> Data for review:
-*-*-

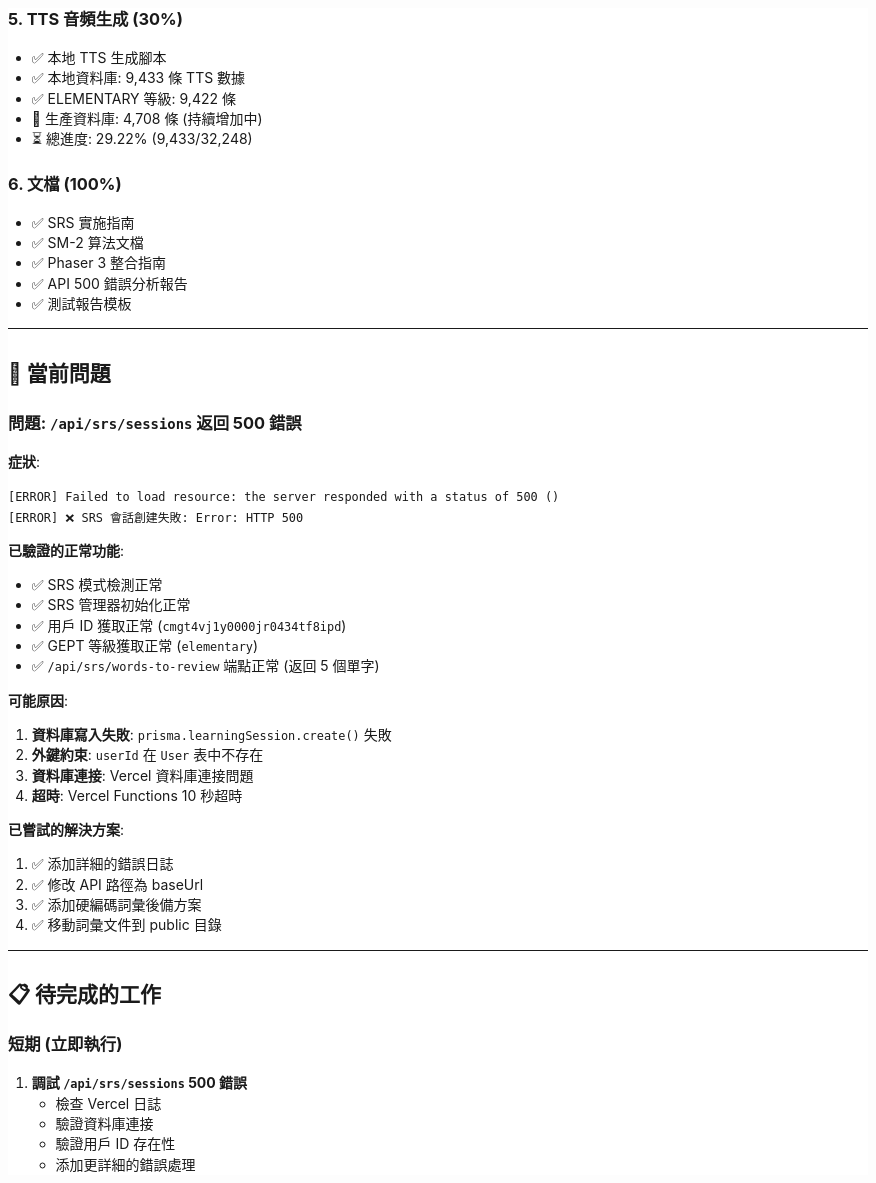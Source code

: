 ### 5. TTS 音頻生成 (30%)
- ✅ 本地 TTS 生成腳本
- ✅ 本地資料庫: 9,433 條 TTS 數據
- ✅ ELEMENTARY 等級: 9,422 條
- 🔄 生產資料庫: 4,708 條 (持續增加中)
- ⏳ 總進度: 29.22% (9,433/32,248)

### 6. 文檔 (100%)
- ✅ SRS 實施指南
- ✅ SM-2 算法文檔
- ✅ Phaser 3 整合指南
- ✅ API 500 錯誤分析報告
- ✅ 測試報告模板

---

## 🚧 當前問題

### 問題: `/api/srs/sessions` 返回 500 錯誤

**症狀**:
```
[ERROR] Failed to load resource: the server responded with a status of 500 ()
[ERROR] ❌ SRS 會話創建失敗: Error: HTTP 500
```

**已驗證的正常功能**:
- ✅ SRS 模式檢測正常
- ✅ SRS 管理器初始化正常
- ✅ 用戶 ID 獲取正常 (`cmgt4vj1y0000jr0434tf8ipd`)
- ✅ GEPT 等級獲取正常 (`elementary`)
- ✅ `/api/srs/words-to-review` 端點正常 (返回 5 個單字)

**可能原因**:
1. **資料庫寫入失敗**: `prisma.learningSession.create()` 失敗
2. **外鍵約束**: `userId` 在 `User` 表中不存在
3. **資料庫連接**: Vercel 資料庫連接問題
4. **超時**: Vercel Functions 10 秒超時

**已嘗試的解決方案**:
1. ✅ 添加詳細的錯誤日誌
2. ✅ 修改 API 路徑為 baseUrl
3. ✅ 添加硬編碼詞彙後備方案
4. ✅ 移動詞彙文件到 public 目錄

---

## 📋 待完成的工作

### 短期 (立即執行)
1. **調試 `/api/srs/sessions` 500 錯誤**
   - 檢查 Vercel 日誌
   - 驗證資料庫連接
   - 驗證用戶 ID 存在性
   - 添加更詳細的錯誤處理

-*-*-

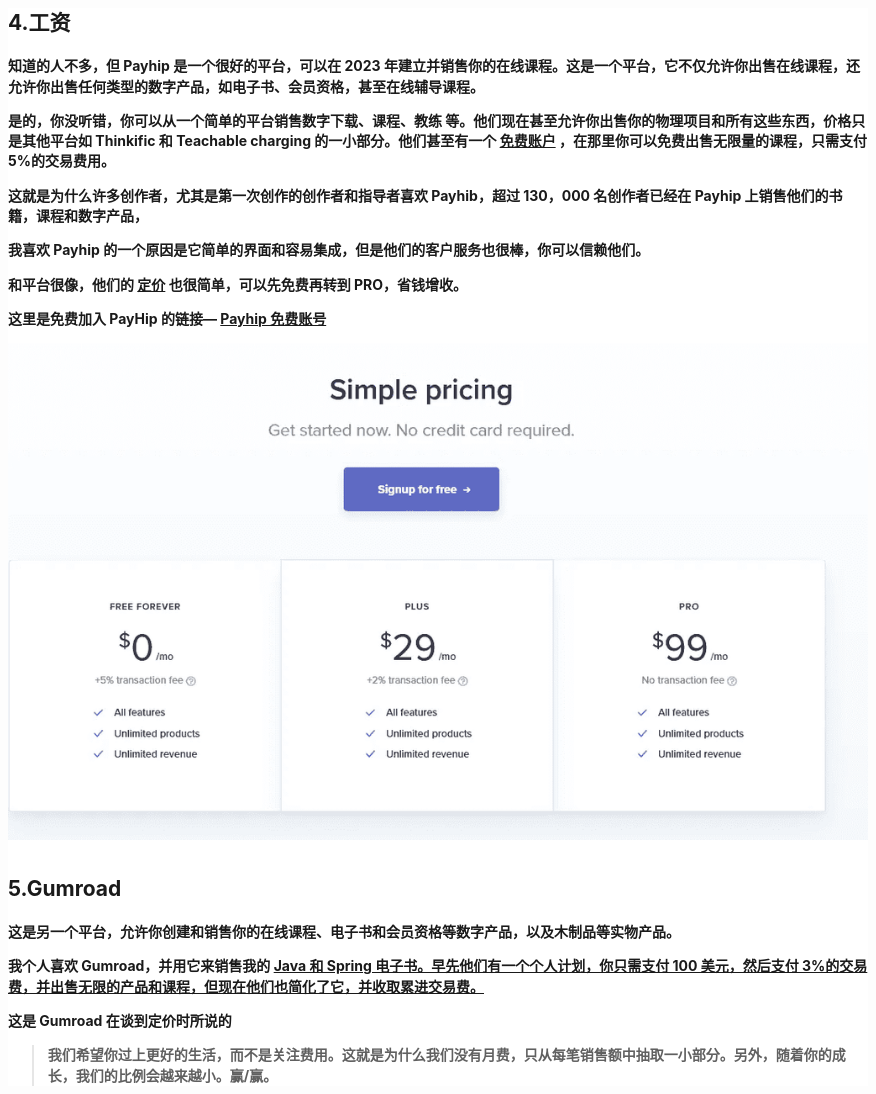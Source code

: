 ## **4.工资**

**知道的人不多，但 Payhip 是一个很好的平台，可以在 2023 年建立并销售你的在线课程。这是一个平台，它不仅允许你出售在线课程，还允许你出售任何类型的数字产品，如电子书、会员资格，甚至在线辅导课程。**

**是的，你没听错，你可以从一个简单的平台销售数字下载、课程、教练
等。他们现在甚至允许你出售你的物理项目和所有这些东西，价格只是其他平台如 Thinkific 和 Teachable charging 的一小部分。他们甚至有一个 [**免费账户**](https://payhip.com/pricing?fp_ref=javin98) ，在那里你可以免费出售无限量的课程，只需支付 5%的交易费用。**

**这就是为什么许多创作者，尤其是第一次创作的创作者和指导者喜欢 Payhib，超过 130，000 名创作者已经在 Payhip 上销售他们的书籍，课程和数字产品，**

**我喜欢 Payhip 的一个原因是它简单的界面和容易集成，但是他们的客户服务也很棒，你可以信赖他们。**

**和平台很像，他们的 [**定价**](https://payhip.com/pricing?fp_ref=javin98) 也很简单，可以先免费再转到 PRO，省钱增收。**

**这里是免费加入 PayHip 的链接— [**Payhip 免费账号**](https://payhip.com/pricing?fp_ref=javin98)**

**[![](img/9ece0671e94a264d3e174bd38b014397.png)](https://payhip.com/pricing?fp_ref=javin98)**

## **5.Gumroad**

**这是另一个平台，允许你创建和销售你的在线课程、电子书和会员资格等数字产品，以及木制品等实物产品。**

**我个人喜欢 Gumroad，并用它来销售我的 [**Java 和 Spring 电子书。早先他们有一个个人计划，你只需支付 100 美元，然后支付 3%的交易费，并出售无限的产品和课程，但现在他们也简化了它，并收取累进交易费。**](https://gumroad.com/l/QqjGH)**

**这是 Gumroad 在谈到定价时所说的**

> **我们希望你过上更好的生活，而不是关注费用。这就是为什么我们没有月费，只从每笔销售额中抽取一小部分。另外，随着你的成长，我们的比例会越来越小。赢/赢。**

-*-*-

> Try it: The lines to return are those holding the string "ERROR" anywhere in the listing above.

> Result below:
[ERROR] Failed to load resource: the server responded with a status of 500 ()
[ERROR] ❌ SRS 會話創建失敗: Error: HTTP 500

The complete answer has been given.